Wednesday, March 19, 2008

A Shot at Glory - Comic for ESPN

When art director Siung Tjia from ESPN called me in early February offering the coolest job ever given to a mortal, I had to say yes. Just the CHANCE to do something so big for such a visually creative, innovative publication was too much to pass up.

Zev Borow, a sports writer for ESPN, had written a short story about a fictitious performance-enhancing drug for regular guys, and editor Neil Fine thought it would be great as a comic. That's where I came in.

Zev wrote the story, I adapted it as a comic, and he went back in the end and filled in the word bubbles.

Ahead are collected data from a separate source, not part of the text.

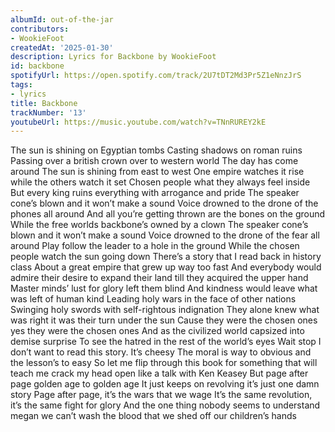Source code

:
 ```yaml
---
albumId: out-of-the-jar
contributors:
- WookieFoot
createdAt: '2025-01-30'
description: Lyrics for Backbone by WookieFoot
id: backbone
spotifyUrl: https://open.spotify.com/track/2U7tDT2Md3Pr5Z1eNnzJrS
tags:
- lyrics
title: Backbone
trackNumber: '13'
youtubeUrl: https://music.youtube.com/watch?v=TNnRUREY2kE
---
```


The sun is shining on Egyptian tombs
Casting shadows on roman ruins
Passing over a british crown over to western world
The day has come around
The sun is shining from east to west
One empire watches it rise while the others watch it set
Chosen people what they always feel inside
But every king ruins everything with arrogance and pride
The speaker cone’s blown and it won’t make a sound
Voice drowned to the drone of the phones all around
And all you’re getting thrown are the bones on the ground
While the free worlds backbone’s owned by a clown
The speaker cone’s blown and it won’t make a sound
Voice drowned to the drone of the fear all around
Play follow the leader to a hole in the ground
While the chosen people watch the sun going down
There’s a story that I read back in history class
About a great empire that grew up way too fast
And everybody would admire their desire to
expand their land till they acquired the upper hand
Master minds’ lust for glory left them blind
And kindness would leave what was left of human kind
Leading holy wars in the face of other nations
Swinging holy swords with self-rightous indignation
They alone knew what was right it was their turn under the sun
Cause they were the chosen ones yes they were the chosen ones
And as the civilized world capsized into demise surprise
To see the hatred in the rest of the world’s eyes
Wait stop I don’t want to read this story. It’s cheesy
The moral is way to obvious and the lesson’s to easy
So let me flip through this book for something that will teach me
crack my head open like a talk with Ken Keasey
But page after page golden age to golden age
It just keeps on revolving it’s just one damn story
Page after page, it’s the wars that we wage
It’s the same revolution, it’s the same fight for glory
And the one thing nobody seems to understand megan
we can’t wash the blood that we shed off our children’s hands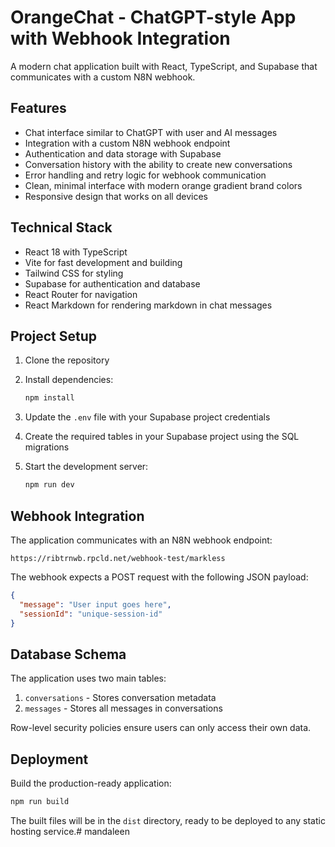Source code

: # OrangeChat - ChatGPT-style App with Webhook Integration

A modern chat application built with React, TypeScript, and Supabase that communicates with a custom N8N webhook.

## Features

- Chat interface similar to ChatGPT with user and AI messages
- Integration with a custom N8N webhook endpoint
- Authentication and data storage with Supabase
- Conversation history with the ability to create new conversations
- Error handling and retry logic for webhook communication
- Clean, minimal interface with modern orange gradient brand colors
- Responsive design that works on all devices

## Technical Stack

- React 18 with TypeScript
- Vite for fast development and building
- Tailwind CSS for styling
- Supabase for authentication and database
- React Router for navigation
- React Markdown for rendering markdown in chat messages

## Project Setup

1. Clone the repository
2. Install dependencies:
   ```bash
   npm install
   ```
3. Update the `.env` file with your Supabase project credentials

4. Create the required tables in your Supabase project using the SQL migrations

5. Start the development server:
   ```bash
   npm run dev
   ```

## Webhook Integration

The application communicates with an N8N webhook endpoint:
```
https://ribtrnwb.rpcld.net/webhook-test/markless
```

The webhook expects a POST request with the following JSON payload:
```json
{
  "message": "User input goes here",
  "sessionId": "unique-session-id"
}
```

## Database Schema

The application uses two main tables:

1. `conversations` - Stores conversation metadata
2. `messages` - Stores all messages in conversations

Row-level security policies ensure users can only access their own data.

## Deployment

Build the production-ready application:
```bash
npm run build
```

The built files will be in the `dist` directory, ready to be deployed to any static hosting service.# mandaleen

It was a thrilling way to work that allowed for game of creative ping-pong that was really exciting to be a part of.

After my first shot at the story, I had a meeting with Neil and Siung discussing the goals of the project. Neil was excited about the piece so decided to push the deadline back to give me some time to make this thing really good. At the meeting he told me they'd be able to make it six pages if that eased things up on me.

The schedule was really tight when the job got pushed because it up overlapped with some other jobs I was doing. I was fortunate to have the help of a good friend and illustrator, Mike Neumann, to help me out with the flatting. There's no way I could have gotten it done in time without him. Thanks Mike!

I passed my finished line drawings on to Zev with an estimated word count for him to work with, numbering panels so he would be able to easily see where the text was going to go. I was kind of nervous but he did an amazing job on the text.

Then I went back into Photoshop and spent the next two days hand-lettering every bubble. As the project got closer to completion, the clouds parted and the sun cast a heavenly glow on my studio. Laser beams of passion then shot out of my eyes, almost causing my monitor to catch fire on two separate occasions.

The story went to print in the 10th Anniversary issue of ESPN the Magazine, with LeBron James on one side of the flip-cover double issue. It's currently on stands, and also features a full page and spread illustration by bad-asses Jillian Tamaki and Nathan Fox.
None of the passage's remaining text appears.